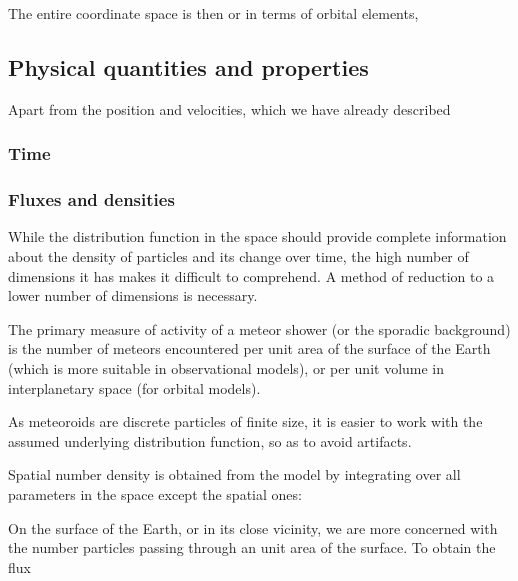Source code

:             The entire coordinate space is then
            or in terms of orbital elements,

    \subsection{Physical quantities and properties} \label{mp}
        Apart from the position and velocities, which we have already described

        \subsubsection{Time} \label{msmt}

        \subsubsection{Fluxes and densities} \label{msmf}
            While the distribution function in the space should provide complete information
            about the density of particles and its change over time,
            the high number of dimensions it has makes it difficult to comprehend.
            A method of reduction to a lower number of dimensions is necessary.

            The primary measure of activity of a meteor shower (or the sporadic background) is the number
            of meteors encountered per unit area of the surface of the Earth (which is more suitable
            in observational models), or per unit volume in interplanetary space (for orbital models).

            As meteoroids are discrete particles of finite size, it is easier to work with the
            assumed underlying distribution function, so as to avoid artifacts.

            Spatial number density is obtained from the model by integrating over all parameters
            in the space except the spatial ones:

            On the surface of the Earth, or in its close vicinity, we are more concerned with
            the number particles passing through an unit area of the surface.
            To obtain the flux

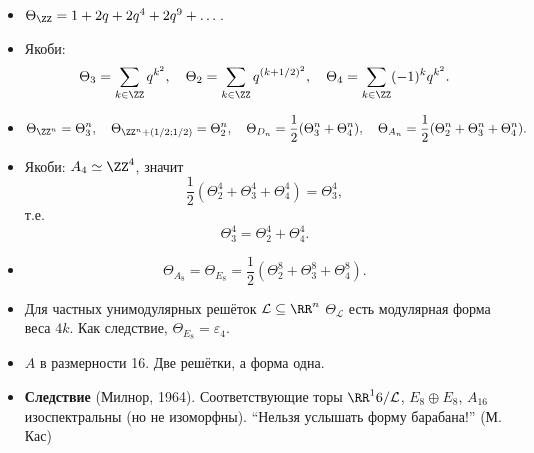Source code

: \documentclass[12pt,a4paper]{article}
\begin{document}
    \begin{remark}
        \begin{itemize}
            \item $\Theta_{\ZZ} = 1 + 2q + 2q^4 + 2q^9 + \dots$.
            \item Якоби:
                \[
                    \Theta_3 = \sum_{k \in \ZZ} q^{k^2},
                    \quad
                    \Theta_2 = \sum_{k \in \ZZ} q^{(k + 1/2)^2},
                    \quad
                    \Theta_4 = \sum_{k \in \ZZ} (-1)^k q^{k^2}.
                \]
            \item
                \[
                    \Theta_{\ZZ^n} = \Theta_3^n,
                    \quad
                    \Theta_{\ZZ^n + (1/2; 1/2)} = \Theta_2^n,
                    \quad
                    \Theta_{D_n} = \frac{1}{2}(\Theta_3^n + \Theta_4^n),
                    \quad
                    \Theta_{A_n} = \frac{1}{2} (\Theta_2^n + \Theta_3^n + \Theta_4^n).
                \]
            \item Якоби: $A_4 \simeq \ZZ^4$, значит
                \[\frac{1}{2}(\Theta_2^4 + \Theta_3^4 + \Theta_4^4) = \Theta_3^4,\]
                т.е.
                \[\Theta_3^4 = \Theta_2^4 + \Theta_4^4.\]
            \item \[\Theta_{A_8} = \Theta_{E_8} = \frac{1}{2}(\Theta_2^8 + \Theta_3^8 + \Theta_4^8).\]
            \item Для частных унимодулярных решёток $\mathcal{L} \subseteq \RR^n$ $\Theta_{\mathcal{L}}$ есть модулярная форма веса $4k$. Как следствие, $\Theta_{E_8} = \varepsilon_4$.
            \item $A$ в размерности 16. Две решётки, а форма одна.
            \item \textbf{Следствие} (Милнор, 1964). Соответствующие торы $\RR^16/\mathcal{L}$, $E_8 \oplus E_8$, $A_16$ изоспектральны (но не изоморфны). ``Нельзя услышать форму барабана!'' (М. Кас)
        \end{itemize}
    \end{remark}
\end{document}
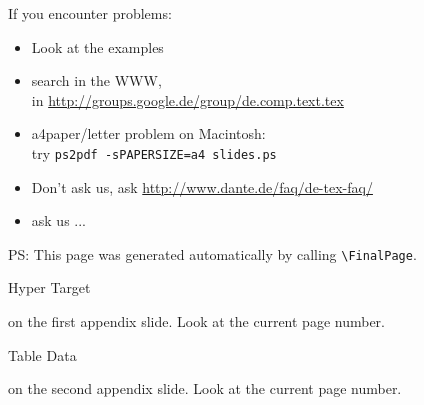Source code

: \documentclass[11pt, a4paper, landscape]{article}
\begin{document}
\NewPage{} 
\begin{block}
  If you encounter problems:
  \begin{itemize}
  \item Look at the examples
  \item search in the WWW,\\ 
    \eg in \url{http://groups.google.de/group/de.comp.text.tex}
  \item a4paper/letter problem on Macintosh:\\ 
    try \texttt{ps2pdf -sPAPERSIZE=a4 slides.ps}
  \item Don't ask us, ask \url{http://www.dante.de/faq/de-tex-faq/}
  \item ask us ...
  \end{itemize}
\end{block}


\FinalPage
\vfill 
\centerline{\footnotesize PS: This page was generated automatically by calling
\texttt{\textbackslash FinalPage}.} 
\vfill

\NewPage
\centerline{}


\NewPage



\appendix
\NewPage{}
\vfill
\hypertarget{anchorname}{Hyper Target} on the first appendix slide. 
Look at the current page number.
\vfill

\NewPage{}
\vfill
\hypertarget{table_data}{Table Data} on the second appendix slide.
Look at the current page number.
\vfill
\end{document}
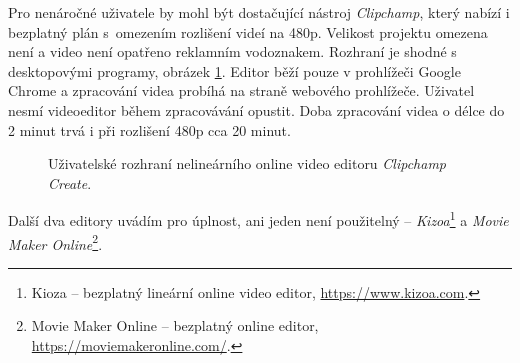 Pro nenáročné uživatele by mohl být dostačující nástroj \textit{Clipchamp}, který nabízí i bezplatný plán s~omezením rozlišení videí na 480p. Velikost projektu omezena není a video není opatřeno reklamním vodoznakem. Rozhraní je shodné s desktopovými programy, obrázek \ref{img:clipchamp}. Editor běží pouze v prohlížeči Google Chrome a zpracování videa probíhá na straně webového prohlížeče. Uživatel nesmí videoeditor během zpracovávání opustit. Doba zpracování videa o délce do 2 minut trvá i při rozlišení 480p cca 20 minut.
\begin{figure}[h]
	\centering
	\caption{Uživatelské rozhraní nelineárního online video editoru \textit{Clipchamp Create}.}\label{img:clipchamp}
\end{figure}

Další dva editory uvádím pro úplnost, ani jeden není použitelný -- \textit{Kizoa}\footnote{Kioza -- bezplatný lineární online video editor, \url{https://www.kizoa.com}.} a \textit{Movie Maker Online}\footnote{Movie Maker Online -- bezplatný online editor, \url{https://moviemakeronline.com/}.}.

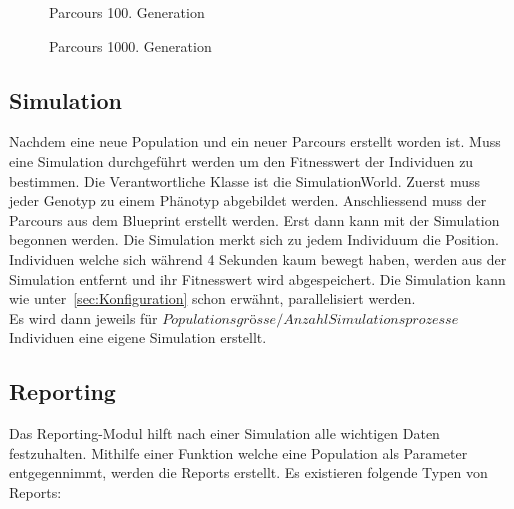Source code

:       \begin{figure}[H]
        \centering
        
        \caption{Parcours 100. Generation\label{fig:parcours2}}
      \end{figure}

      \begin{figure}[H]
        \centering
        
        \caption{Parcours 1000. Generation\label{fig:parcours3}}
      \end{figure}

      \subsection{Simulation\label{sec:simulation}}

        Nachdem eine neue Population und ein neuer Parcours erstellt worden ist.
        Muss eine Simulation durchgeführt werden um den Fitnesswert der Individuen zu bestimmen.
        Die Verantwortliche Klasse ist die SimulationWorld.
        Zuerst muss jeder Genotyp zu einem Phänotyp abgebildet werden.
        Anschliessend muss der Parcours aus dem Blueprint erstellt werden. %
        Erst dann kann mit der Simulation begonnen werden.
        Die Simulation merkt sich zu jedem Individuum die Position.
        Individuen welche sich während 4 Sekunden kaum bewegt haben,
        werden aus der Simulation entfernt und ihr Fitnesswert wird abgespeichert.
        Die Simulation kann wie unter~\ref{sec:Konfiguration} schon erwähnt, parallelisiert werden. \\
        Es wird dann jeweils für \( Populationsgrösse / Anzahl Simulationsprozesse \) Individuen eine eigene Simulation erstellt.

    \subsection{Reporting\label{subsec:Reporting}}

      Das Reporting-Modul hilft nach einer Simulation alle wichtigen Daten festzuhalten.
      Mithilfe einer Funktion welche eine Population als Parameter entgegennimmt,
      werden die Reports erstellt.
      Es existieren folgende Typen von Reports:

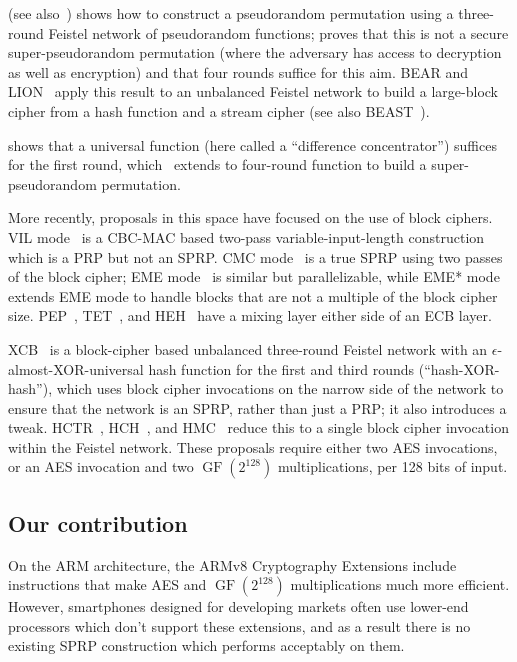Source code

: \documentclass[letterpaper,luatex,11pt]{article}
\DeclareMathOperator{\GF}{GF}
\begin{document}
\cite{luby-rackoff} (see also~\cite{maurer-luby-rackoff,ppdes})
shows how to construct a pseudorandom permutation using a three-round Feistel
network of pseudorandom functions;
proves that this is not a secure super-pseudorandom permutation (where the adversary
has access to decryption as well as encryption) and that four rounds suffice for this aim.
BEAR and LION~\cite{bearlion} apply this result to an unbalanced Feistel network to build a
large-block cipher from a hash function and a stream cipher (see also BEAST~\cite{beast}).

\cite{fasterlr} shows that a universal function (here called a ``difference concentrator'')
suffices for the first round, which~\cite{NaorReingold} extends to four-round function
to build a super-pseudorandom permutation.

More recently, proposals in this space have focused on the use of
block ciphers. VIL mode~\cite{brvil} is a CBC-MAC based two-pass variable-input-length construction which
is a PRP but not an SPRP. CMC mode~\cite{cmc} is a true SPRP using two passes of the block cipher;
EME mode~\cite{eme} is similar but parallelizable, while
EME* mode~\cite{emestar} extends EME mode to handle blocks that are not a multiple of the block
cipher size. PEP~\cite{pep}, TET~\cite{tet}, and HEH~\cite{heh} have a mixing layer either side of
an ECB layer.

XCB~\cite{xcb} is a block-cipher based unbalanced three-round Feistel network with an
$\epsilon$-almost-XOR-universal hash function for the first and third rounds
(``hash-XOR-hash''),
which uses block
cipher invocations on the narrow side of the network to ensure that the network is an SPRP, rather
than just a PRP; it also introduces a tweak.
HCTR~\cite{hctr,hctr2}, HCH~\cite{hch}, and HMC~\cite{hmc} reduce this to a single
block cipher invocation within the Feistel network.
These proposals require
either two AES invocations, or an AES invocation and two $\GF(2^{128})$ multiplications,
per 128 bits of input.

\subsection{Our contribution}
On the ARM architecture, the ARMv8 Cryptography Extensions include instructions that make
AES and $\GF(2^{128})$ multiplications much more efficient. However,
smartphones designed for developing markets
often use lower-end processors which
don't support these extensions, and as a result there is no existing SPRP construction which performs
acceptably on them.
\end{document}
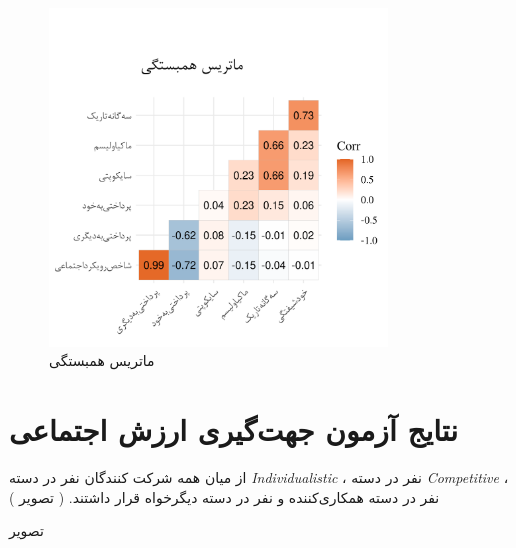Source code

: % 
\begin{figure}[htpb]
    \centering
    \includegraphics[width=0.8\textwidth]{./img/CorrPlotIntervals.png}
    \caption{ماتریس همبستگی}
    \label{fig:CorrPlotIntervals}
\end{figure}

\section{نتایج آزمون جهت‌گیری ارزش اجتماعی}
از میان همه شرکت کنندگان
\noOfIndividualisticParticipants
نفر در دسته
\textit{
    \gls{Individualistic}
}
،
\noOfCompetitiveParticipants
نفر در دسته
\textit{
    \gls{Competitive}
}
،
\noOfCooperativeParticipants
نفر در دسته
همکاری‌کننده
و
\noOfAltruisticParticipants
نفر در دسته
دیگر‌خواه
قرار داشتند.
(
تصویر \label{fig:SVOAgainstPopulation}
)

تصویر \label{fig:sexualityAndSVOAgainstPopulation}


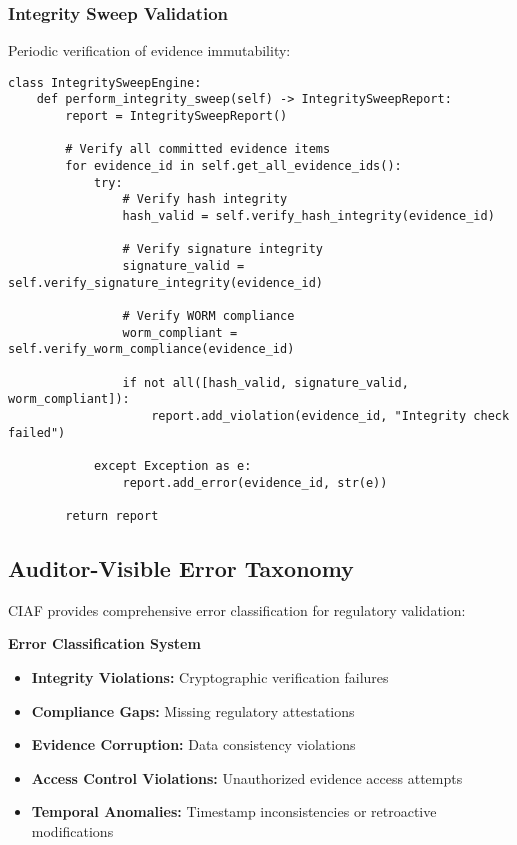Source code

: \documentclass[12pt,a4paper]{article}
\begin{document}
\subsubsection{Integrity Sweep Validation}

Periodic verification of evidence immutability:

\begin{lstlisting}[caption=Integrity Sweep Implementation]
class IntegritySweepEngine:
    def perform_integrity_sweep(self) -> IntegritySweepReport:
        report = IntegritySweepReport()
        
        # Verify all committed evidence items
        for evidence_id in self.get_all_evidence_ids():
            try:
                # Verify hash integrity
                hash_valid = self.verify_hash_integrity(evidence_id)
                
                # Verify signature integrity  
                signature_valid = self.verify_signature_integrity(evidence_id)
                
                # Verify WORM compliance
                worm_compliant = self.verify_worm_compliance(evidence_id)
                
                if not all([hash_valid, signature_valid, worm_compliant]):
                    report.add_violation(evidence_id, "Integrity check failed")
                    
            except Exception as e:
                report.add_error(evidence_id, str(e))
        
        return report
\end{lstlisting}

\subsection{Auditor-Visible Error Taxonomy}

CIAF provides comprehensive error classification for regulatory validation:

\begin{technicalbox}
\textbf{Error Classification System}
\begin{itemize}
\item \textbf{Integrity Violations:} Cryptographic verification failures
\item \textbf{Compliance Gaps:} Missing regulatory attestations
\item \textbf{Evidence Corruption:} Data consistency violations
\item \textbf{Access Control Violations:} Unauthorized evidence access attempts
\item \textbf{Temporal Anomalies:} Timestamp inconsistencies or retroactive modifications
\end{itemize}
\end{technicalbox}
\end{document}
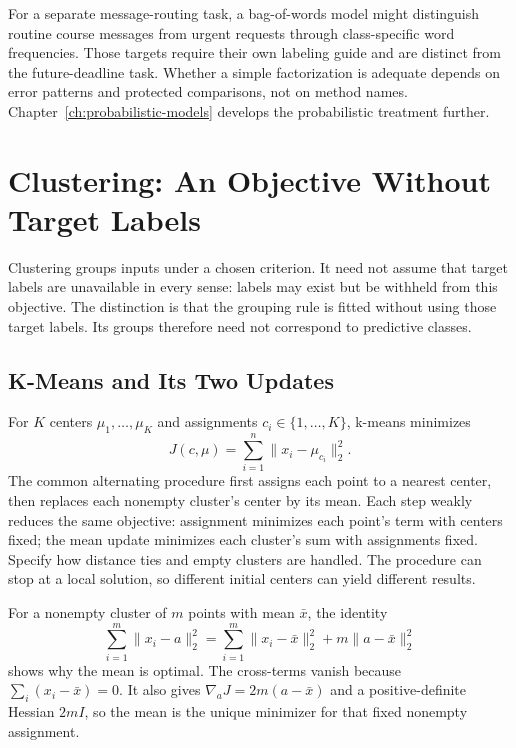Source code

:For a separate message-routing task, a bag-of-words model might distinguish routine course messages from urgent requests through class-specific word frequencies. Those targets require their own labeling guide and are distinct from the future-deadline task. Whether a simple factorization is adequate depends on error patterns and protected comparisons, not on method names. Chapter~\ref{ch:probabilistic-models} develops the probabilistic treatment further.

\section{Clustering: An Objective Without Target Labels}

Clustering groups inputs under a chosen criterion. It need not assume that target labels are unavailable in every sense: labels may exist but be withheld from this objective. The distinction is that the grouping rule is fitted without using those target labels. Its groups therefore need not correspond to predictive classes.

\subsection{K-Means and Its Two Updates}

For $K$ centers $\mu_1,\ldots,\mu_K$ and assignments $c_i\in\{1,\ldots,K\}$, k-means minimizes
\[
J(c,\mu)=\sum_{i=1}^n\|x_i-\mu_{c_i}\|_2^2.
\]
The common alternating procedure first assigns each point to a nearest center, then replaces each nonempty cluster's center by its mean. Each step weakly reduces the same objective: assignment minimizes each point's term with centers fixed; the mean update minimizes each cluster's sum with assignments fixed. Specify how distance ties and empty clusters are handled. The procedure can stop at a local solution, so different initial centers can yield different results.

For a nonempty cluster of $m$ points with mean $\bar x$, the identity
\[
\sum_{i=1}^m\|x_i-a\|_2^2
=\sum_{i=1}^m\|x_i-\bar x\|_2^2+m\|a-\bar x\|_2^2
\]
shows why the mean is optimal. The cross-terms vanish because $\sum_i(x_i-\bar x)=0$. It also gives $\nabla_a J=2m(a-\bar x)$ and a positive-definite Hessian $2mI$, so the mean is the unique minimizer for that fixed nonempty assignment.

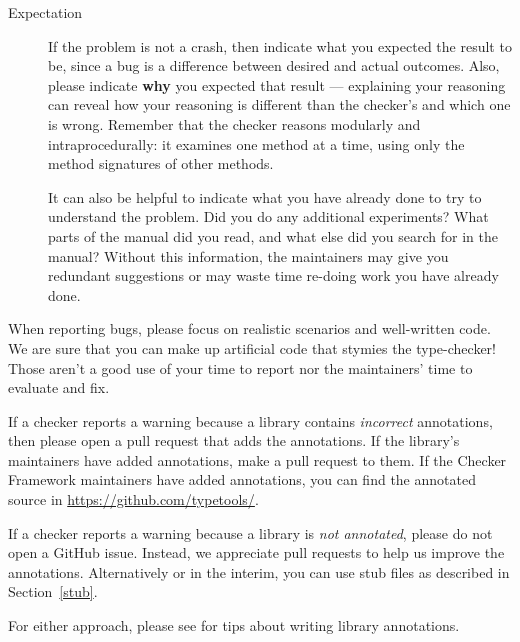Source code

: \begin{description}
\item[Expectation]
  If the problem is not a crash, then
  indicate what you expected the result to be, since a bug is a difference
  between desired and actual outcomes.  Also, please indicate \textbf{why}
  you expected that result --- explaining your reasoning can reveal
  how your reasoning is different than the checker's and which
  one is wrong.  Remember that the checker reasons modularly and
  intraprocedurally:  it examines one method at a time, using only the
  method signatures of other methods.

  It can also be helpful to indicate what you have already done to try to
  understand the problem.  Did you do any additional experiments?  What
  parts of the manual did you read, and what else did you search for in the
  manual?  Without this information, the maintainers may give you redundant
  suggestions or may waste time re-doing work you have already done.
\end{description}


When reporting bugs, please focus on realistic scenarios and well-written
code.  We are sure that you can make up artificial code that stymies the
type-checker!  Those aren't a good use of your time to report nor the
maintainers' time to evaluate and fix.



If a checker reports a warning because a library contains \emph{incorrect} annotations,
then please open a pull request that adds the annotations.  If the
library's maintainers have added annotations, make a pull request to them.
If the Checker Framework maintainers have added annotations,
you can find the annotated source in \url{https://github.com/typetools/}.

If a checker reports a warning because a library is \emph{not
annotated}, please do not open a GitHub issue.
Instead, we appreciate pull requests to help us improve the annotations.
Alternatively or in the interim, you can use stub files as described in
Section~\ref{stub}.

For either approach, please see  for
tips about writing library annotations.

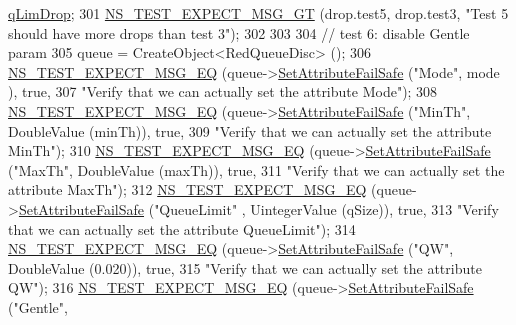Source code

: \begin{DoxyCode}
      \hyperlink{structns3_1_1RedQueueDisc_1_1Stats_a2374b8b8386ad6e42435bf1b29109bad}{qLimDrop};
301   \hyperlink{group__testing_ga6ba43672d44c1e85acfb1daf2af66612}{NS\_TEST\_EXPECT\_MSG\_GT} (drop.test5, drop.test3, \textcolor{stringliteral}{"Test 5 should have more drops than
       test 3"});
302 
303 
304   \textcolor{comment}{// test 6: disable Gentle param}
305   queue = CreateObject<RedQueueDisc> ();
306   \hyperlink{group__testing_ga7304ba46a28d8cf08dfdfd6499cf7068}{NS\_TEST\_EXPECT\_MSG\_EQ} (queue->\hyperlink{classns3_1_1ObjectBase_aa7d333004e970f925a4ed5df275541b5}{SetAttributeFailSafe} (\textcolor{stringliteral}{"Mode"}, mode
      ), \textcolor{keyword}{true},
307                          \textcolor{stringliteral}{"Verify that we can actually set the attribute Mode"});
308   \hyperlink{group__testing_ga7304ba46a28d8cf08dfdfd6499cf7068}{NS\_TEST\_EXPECT\_MSG\_EQ} (queue->\hyperlink{classns3_1_1ObjectBase_aa7d333004e970f925a4ed5df275541b5}{SetAttributeFailSafe} (\textcolor{stringliteral}{"MinTh"}, 
      DoubleValue (minTh)), \textcolor{keyword}{true},
309                          \textcolor{stringliteral}{"Verify that we can actually set the attribute MinTh"});
310   \hyperlink{group__testing_ga7304ba46a28d8cf08dfdfd6499cf7068}{NS\_TEST\_EXPECT\_MSG\_EQ} (queue->\hyperlink{classns3_1_1ObjectBase_aa7d333004e970f925a4ed5df275541b5}{SetAttributeFailSafe} (\textcolor{stringliteral}{"MaxTh"}, 
      DoubleValue (maxTh)), \textcolor{keyword}{true},
311                          \textcolor{stringliteral}{"Verify that we can actually set the attribute MaxTh"});
312   \hyperlink{group__testing_ga7304ba46a28d8cf08dfdfd6499cf7068}{NS\_TEST\_EXPECT\_MSG\_EQ} (queue->\hyperlink{classns3_1_1ObjectBase_aa7d333004e970f925a4ed5df275541b5}{SetAttributeFailSafe} (\textcolor{stringliteral}{"QueueLimit"}
      , UintegerValue (qSize)), \textcolor{keyword}{true},
313                          \textcolor{stringliteral}{"Verify that we can actually set the attribute QueueLimit"});
314   \hyperlink{group__testing_ga7304ba46a28d8cf08dfdfd6499cf7068}{NS\_TEST\_EXPECT\_MSG\_EQ} (queue->\hyperlink{classns3_1_1ObjectBase_aa7d333004e970f925a4ed5df275541b5}{SetAttributeFailSafe} (\textcolor{stringliteral}{"QW"}, 
      DoubleValue (0.020)), \textcolor{keyword}{true},
315                          \textcolor{stringliteral}{"Verify that we can actually set the attribute QW"});
316   \hyperlink{group__testing_ga7304ba46a28d8cf08dfdfd6499cf7068}{NS\_TEST\_EXPECT\_MSG\_EQ} (queue->\hyperlink{classns3_1_1ObjectBase_aa7d333004e970f925a4ed5df275541b5}{SetAttributeFailSafe} (\textcolor{stringliteral}{"Gentle"}, 

\end{DoxyCode}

____________________

Within the data above, how many lines include the word "density"? Respond with the number only.

Written response: 2